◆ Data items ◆
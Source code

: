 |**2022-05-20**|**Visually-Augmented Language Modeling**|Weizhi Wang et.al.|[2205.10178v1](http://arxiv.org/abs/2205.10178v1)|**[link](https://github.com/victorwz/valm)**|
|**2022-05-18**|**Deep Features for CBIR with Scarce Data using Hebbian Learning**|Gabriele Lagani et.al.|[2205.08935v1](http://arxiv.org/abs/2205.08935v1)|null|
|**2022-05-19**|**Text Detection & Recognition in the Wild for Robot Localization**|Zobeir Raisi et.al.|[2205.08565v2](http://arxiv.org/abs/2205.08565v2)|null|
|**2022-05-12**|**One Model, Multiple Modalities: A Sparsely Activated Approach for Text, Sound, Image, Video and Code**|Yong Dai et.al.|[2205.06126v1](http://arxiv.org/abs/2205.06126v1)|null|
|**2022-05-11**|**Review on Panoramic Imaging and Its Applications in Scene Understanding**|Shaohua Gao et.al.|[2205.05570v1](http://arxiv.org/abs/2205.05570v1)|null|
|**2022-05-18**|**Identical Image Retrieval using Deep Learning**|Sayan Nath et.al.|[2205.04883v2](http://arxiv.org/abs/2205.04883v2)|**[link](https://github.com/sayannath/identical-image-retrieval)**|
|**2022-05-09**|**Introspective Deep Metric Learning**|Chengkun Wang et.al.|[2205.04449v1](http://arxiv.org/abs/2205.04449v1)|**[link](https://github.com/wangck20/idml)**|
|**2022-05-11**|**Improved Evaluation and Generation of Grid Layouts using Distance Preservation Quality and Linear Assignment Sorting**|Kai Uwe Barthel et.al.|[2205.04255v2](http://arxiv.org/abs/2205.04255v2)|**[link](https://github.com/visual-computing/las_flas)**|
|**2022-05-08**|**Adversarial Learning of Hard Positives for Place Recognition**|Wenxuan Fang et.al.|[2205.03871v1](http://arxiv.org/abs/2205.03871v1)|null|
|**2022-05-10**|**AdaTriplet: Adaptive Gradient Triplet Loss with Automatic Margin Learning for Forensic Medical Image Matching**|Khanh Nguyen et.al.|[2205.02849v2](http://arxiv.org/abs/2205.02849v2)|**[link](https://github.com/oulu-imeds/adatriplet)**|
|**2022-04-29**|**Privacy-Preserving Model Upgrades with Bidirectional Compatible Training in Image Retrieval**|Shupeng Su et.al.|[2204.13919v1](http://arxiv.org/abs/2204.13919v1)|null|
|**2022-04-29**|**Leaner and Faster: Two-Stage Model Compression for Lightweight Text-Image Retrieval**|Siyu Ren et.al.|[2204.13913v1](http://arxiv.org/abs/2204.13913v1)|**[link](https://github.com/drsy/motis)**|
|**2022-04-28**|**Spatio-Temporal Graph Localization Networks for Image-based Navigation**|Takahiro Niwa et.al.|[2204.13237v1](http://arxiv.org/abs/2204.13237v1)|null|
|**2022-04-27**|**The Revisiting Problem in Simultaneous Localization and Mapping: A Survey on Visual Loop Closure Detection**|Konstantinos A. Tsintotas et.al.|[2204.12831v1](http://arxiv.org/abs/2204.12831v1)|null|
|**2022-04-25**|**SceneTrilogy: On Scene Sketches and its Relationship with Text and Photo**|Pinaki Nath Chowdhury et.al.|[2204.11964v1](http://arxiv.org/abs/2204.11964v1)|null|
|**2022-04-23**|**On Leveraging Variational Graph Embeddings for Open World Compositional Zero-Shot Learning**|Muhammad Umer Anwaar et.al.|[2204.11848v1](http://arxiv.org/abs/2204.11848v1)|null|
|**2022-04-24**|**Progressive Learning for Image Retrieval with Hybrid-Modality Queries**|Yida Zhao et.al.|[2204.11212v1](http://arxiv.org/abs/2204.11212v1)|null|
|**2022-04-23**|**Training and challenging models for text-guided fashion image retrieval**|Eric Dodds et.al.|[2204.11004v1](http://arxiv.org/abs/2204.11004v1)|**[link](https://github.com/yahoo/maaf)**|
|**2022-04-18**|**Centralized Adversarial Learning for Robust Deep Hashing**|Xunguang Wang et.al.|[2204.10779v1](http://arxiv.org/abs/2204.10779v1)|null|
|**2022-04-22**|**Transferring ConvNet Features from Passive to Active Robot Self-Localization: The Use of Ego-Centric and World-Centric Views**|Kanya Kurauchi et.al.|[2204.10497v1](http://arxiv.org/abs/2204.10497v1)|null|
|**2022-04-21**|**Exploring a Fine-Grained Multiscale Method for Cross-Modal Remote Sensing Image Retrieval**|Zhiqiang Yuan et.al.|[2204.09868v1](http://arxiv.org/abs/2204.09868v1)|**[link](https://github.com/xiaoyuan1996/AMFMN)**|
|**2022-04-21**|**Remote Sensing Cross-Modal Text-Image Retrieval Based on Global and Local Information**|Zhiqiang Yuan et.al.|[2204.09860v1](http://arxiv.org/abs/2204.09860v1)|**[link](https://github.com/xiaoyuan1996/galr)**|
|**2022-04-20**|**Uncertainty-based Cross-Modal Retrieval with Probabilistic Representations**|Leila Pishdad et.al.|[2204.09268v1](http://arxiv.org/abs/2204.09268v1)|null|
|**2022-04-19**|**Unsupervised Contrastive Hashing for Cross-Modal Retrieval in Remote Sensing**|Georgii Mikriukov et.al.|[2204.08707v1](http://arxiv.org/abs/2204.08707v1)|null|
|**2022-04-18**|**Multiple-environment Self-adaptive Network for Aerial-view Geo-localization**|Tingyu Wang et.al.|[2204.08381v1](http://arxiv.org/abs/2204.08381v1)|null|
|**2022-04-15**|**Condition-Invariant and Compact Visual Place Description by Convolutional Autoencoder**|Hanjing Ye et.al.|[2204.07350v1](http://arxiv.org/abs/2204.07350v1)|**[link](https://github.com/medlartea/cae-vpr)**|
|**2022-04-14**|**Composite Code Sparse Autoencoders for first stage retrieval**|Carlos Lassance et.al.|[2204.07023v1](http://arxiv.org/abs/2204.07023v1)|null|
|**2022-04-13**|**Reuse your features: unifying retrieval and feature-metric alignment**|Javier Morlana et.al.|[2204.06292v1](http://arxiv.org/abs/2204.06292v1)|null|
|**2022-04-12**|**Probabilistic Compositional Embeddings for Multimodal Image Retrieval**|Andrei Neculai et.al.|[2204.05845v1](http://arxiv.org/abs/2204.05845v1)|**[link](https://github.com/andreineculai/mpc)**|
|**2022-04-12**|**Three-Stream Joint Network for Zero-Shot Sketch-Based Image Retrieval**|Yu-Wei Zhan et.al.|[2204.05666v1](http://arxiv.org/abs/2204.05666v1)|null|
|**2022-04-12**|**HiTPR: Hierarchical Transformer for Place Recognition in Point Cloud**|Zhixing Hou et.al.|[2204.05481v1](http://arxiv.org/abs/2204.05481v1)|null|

◆ Your objective ◆
Copy the records above exactly, beginning at the line that contains "Learning for Image" and stopping after the line that contains "and Compact Visual".

◆ Answer for this exercise ◆
|**2022-04-24**|**Progressive Learning for Image Retrieval with Hybrid-Modality Queries**|Yida Zhao et.al.|[2204.11212v1](http://arxiv.org/abs/2204.11212v1)|null|
|**2022-04-23**|**Training and challenging models for text-guided fashion image retrieval**|Eric Dodds et.al.|[2204.11004v1](http://arxiv.org/abs/2204.11004v1)|**[link](https://github.com/yahoo/maaf)**|
|**2022-04-18**|**Centralized Adversarial Learning for Robust Deep Hashing**|Xunguang Wang et.al.|[2204.10779v1](http://arxiv.org/abs/2204.10779v1)|null|
|**2022-04-22**|**Transferring ConvNet Features from Passive to Active Robot Self-Localization: The Use of Ego-Centric and World-Centric Views**|Kanya Kurauchi et.al.|[2204.10497v1](http://arxiv.org/abs/2204.10497v1)|null|
|**2022-04-21**|**Exploring a Fine-Grained Multiscale Method for Cross-Modal Remote Sensing Image Retrieval**|Zhiqiang Yuan et.al.|[2204.09868v1](http://arxiv.org/abs/2204.09868v1)|**[link](https://github.com/xiaoyuan1996/AMFMN)**|
|**2022-04-21**|**Remote Sensing Cross-Modal Text-Image Retrieval Based on Global and Local Information**|Zhiqiang Yuan et.al.|[2204.09860v1](http://arxiv.org/abs/2204.09860v1)|**[link](https://github.com/xiaoyuan1996/galr)**|
|**2022-04-20**|**Uncertainty-based Cross-Modal Retrieval with Probabilistic Representations**|Leila Pishdad et.al.|[2204.09268v1](http://arxiv.org/abs/2204.09268v1)|null|
|**2022-04-19**|**Unsupervised Contrastive Hashing for Cross-Modal Retrieval in Remote Sensing**|Georgii Mikriukov et.al.|[2204.08707v1](http://arxiv.org/abs/2204.08707v1)|null|
|**2022-04-18**|**Multiple-environment Self-adaptive Network for Aerial-view Geo-localization**|Tingyu Wang et.al.|[2204.08381v1](http://arxiv.org/abs/2204.08381v1)|null|
|**2022-04-15**|**Condition-Invariant and Compact Visual Place Description by Convolutional Autoencoder**|Hanjing Ye et.al.|[2204.07350v1](http://arxiv.org/abs/2204.07350v1)|**[link](https://github.com/medlartea/cae-vpr)**|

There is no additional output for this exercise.